Les 8 et 9 avril de 1708, l’un des oratorios les plus chers et les plus spectaculaires jamais vus à Rome fut donc représenté au Palazzo Bonelli (aujourd’hui Valentini), sur la Piazza Santi Apostoli : « l’Oratorio per la Risurrettione di Nostro Signor Giesù Cristo su poesia del Sig. Carlo Sigismondo Capece e musica del Sig. Giorgio Federico Hendel », comme on peut le lire dans le livret tiré à pas moins de 1 500 exemplaires. Cet exploit valut au marquis Ruspoli le titre de prince de Cerveteri l’année suivante. Le théâtre en bois installé à l’étage noble du palais offrait quatre niveaux de sièges pour l’orchestre et un podium pour le concertino pour cordes dirigé par Arcangelo Corelli. Les instrumentistes étaient partiellement dissimulés à la vue du public par une table richement décorée de cornes d’abondance et d’une grande toile de 12 mètres carrés peinte par Michelangelo Ceruti représentant la résurrection du Christ dans un flamboiement d’angelots et de chérubins, l’ange étant assis sur le tombeau pour l’annonciation à Marie Madeleine, Marie de Cléophas et Jean le Baptiste. À l’arrière-plan, des démons plongent dans l’abîme. Tels sont les personnages que l’on retrouve dans les 23 numéros de l’œuvre (dont deux duos et deux chœurs) répartis en deux parties et huit scènes.
Sur la toile était gravé le titre de l’oratorio avec des lettres de 18 cm de haut, éclairées par des bougies gardées par deux hommes ! L’orchestre était composé de 36 instruments à cordes, deux trompettes, un trombone, deux hautbois, une flûte et un basson. Le rôle de Marie-Madeleine a été interprété par Margherita Durastanti, malgré l’interdiction papale faite aux femmes de chanter sur les scènes publiques. De fait, après les deux représentations privées, elle fut remplacée par un castrat lors des représentations publiques. L’un des airs de Maddalena est le frivole « Ho un non so che nel core », qui conclut la deuxième scène de la première partie et que Durastanti chantera l’année suivante à Venise dans la profane Agrippina, l’un des nombreux exemples de réappropriation de ses propres œuvres, courants à l’époque.

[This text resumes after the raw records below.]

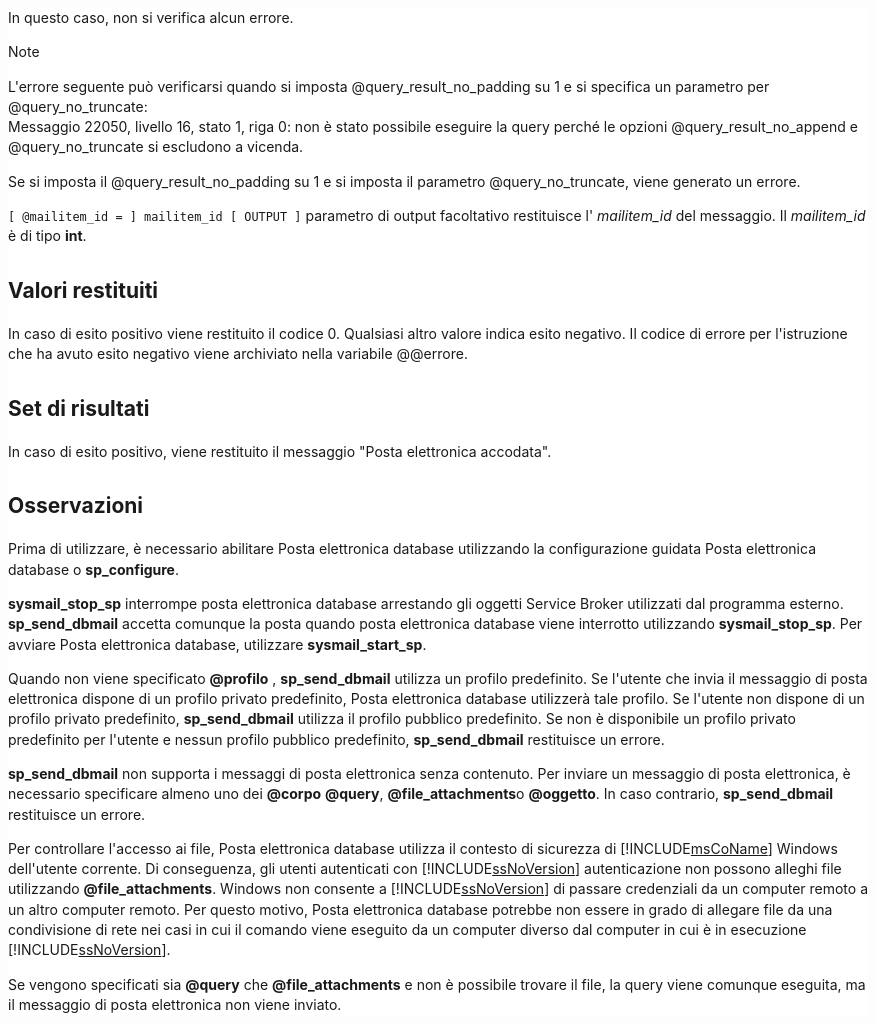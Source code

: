  In questo caso, non si verifica alcun errore.  
 
  >[!NOTE]
  > L'errore seguente può verificarsi quando si imposta \@query_result_no_padding su 1 e si specifica un parametro per \@query_no_truncate:
  > <br> Messaggio 22050, livello 16, stato 1, riga 0: non è stato possibile eseguire la query perché le opzioni \@query_result_no_append e \@query_no_truncate si escludono a vicenda. 
  
 Se si imposta il \@query_result_no_padding su 1 e si imposta il parametro \@query_no_truncate, viene generato un errore.  
  
`[ @mailitem_id = ] mailitem_id [ OUTPUT ]` parametro di output facoltativo restituisce l' *mailitem_id* del messaggio. Il *mailitem_id* è di tipo **int**.  
  
## <a name="return-code-values"></a>Valori restituiti  
 In caso di esito positivo viene restituito il codice 0. Qualsiasi altro valore indica esito negativo. Il codice di errore per l'istruzione che ha avuto esito negativo viene archiviato nella variabile \@\@errore.  
  
## <a name="result-sets"></a>Set di risultati  
 In caso di esito positivo, viene restituito il messaggio "Posta elettronica accodata".  
  
## <a name="remarks"></a>Osservazioni  
 Prima di utilizzare, è necessario abilitare Posta elettronica database utilizzando la configurazione guidata Posta elettronica database o **sp_configure**.  
  
 **sysmail_stop_sp** interrompe posta elettronica database arrestando gli oggetti Service Broker utilizzati dal programma esterno. **sp_send_dbmail** accetta comunque la posta quando posta elettronica database viene interrotto utilizzando **sysmail_stop_sp**. Per avviare Posta elettronica database, utilizzare **sysmail_start_sp**.  
  
 Quando non viene specificato **\@profilo** , **sp_send_dbmail** utilizza un profilo predefinito. Se l'utente che invia il messaggio di posta elettronica dispone di un profilo privato predefinito, Posta elettronica database utilizzerà tale profilo. Se l'utente non dispone di un profilo privato predefinito, **sp_send_dbmail** utilizza il profilo pubblico predefinito. Se non è disponibile un profilo privato predefinito per l'utente e nessun profilo pubblico predefinito, **sp_send_dbmail** restituisce un errore.  
  
 **sp_send_dbmail** non supporta i messaggi di posta elettronica senza contenuto. Per inviare un messaggio di posta elettronica, è necessario specificare almeno uno dei **\@corpo** **\@query**, **\@file_attachments**o **\@oggetto**. In caso contrario, **sp_send_dbmail** restituisce un errore.  
  
 Per controllare l'accesso ai file, Posta elettronica database utilizza il contesto di sicurezza di [!INCLUDE[msCoName](../../includes/msconame-md.md)] Windows dell'utente corrente. Di conseguenza, gli utenti autenticati con [!INCLUDE[ssNoVersion](../../includes/ssnoversion-md.md)] autenticazione non possono alleghi file utilizzando **\@file_attachments**. Windows non consente a [!INCLUDE[ssNoVersion](../../includes/ssnoversion-md.md)] di passare credenziali da un computer remoto a un altro computer remoto. Per questo motivo, Posta elettronica database potrebbe non essere in grado di allegare file da una condivisione di rete nei casi in cui il comando viene eseguito da un computer diverso dal computer in cui è in esecuzione [!INCLUDE[ssNoVersion](../../includes/ssnoversion-md.md)].  
  
 Se vengono specificati sia **\@query** che **\@file_attachments** e non è possibile trovare il file, la query viene comunque eseguita, ma il messaggio di posta elettronica non viene inviato.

Vocalement : le triomphe des femmes
Aujourd’hui, sous la majestueuse voûte en berceau des ruines de la basilique de Maxence, mais avec le bruit de la circulation romaine et le chant des mouettes au-dessus du Colisée et du Forum impérial, la musique de l’Orchestre baroque national des conservatoires – un projet soutenu par le ministère de l’Université et de la Recherche en collaboration avec le Conservatoire « Alessandro Scarlatti » de Palerme – est amplifiée de telle sorte que les sons sont aplatis et qu’il devient difficile de juger de l’interprétation instrumentale (qui ne semble pourtant pas excellente) et de la direction de George Petrou, un habitué du répertoire haendélien, sèche et précise dans laquelle on remarque cependant un certain élargissement des tempi, qui engendre sans doute une certaine fatigue des chanteurs, surtout masculins : un Charles Workman (Giovanni) toujours grand styliste mais trop sobre et un Giorgio Caoduro en difficulté avec le rôle exigeant de Lucifer. À la fin de la représentation, ils ont été les moins applaudis.
Éloge inconditionnel, en revanche, pour les voix féminines. Sara Blanch est un ange à la voix cristalline et à la technique sûre qui s’envole avec agilité dans « Disserratevi, o porte d’Averno » ou dans la suite « Risorga il mondo, lieto e giocondo col suo Signor », jusqu’au dramatique « Se per colpa di donna infelice ». Ana Maria Labin (Maddalena), en revanche, s’exprime dans un registre plus introspectif et douloureux, avec une ligne de chant attentive à la beauté du son. La Cleofe de Teresa Iervolino fut parfaite, très engagée dans les élans de « Naufragando va per l’onde », l’aria indéfectible où la métaphore de la tempête marine reflète la tourmente de l’âme humaine. Auparavant, elle avait offert un exemple grandiose d’expressivité émotionnelle alliée à une technique vocale parfaite avec l’intense « Piangete, sì piangete ».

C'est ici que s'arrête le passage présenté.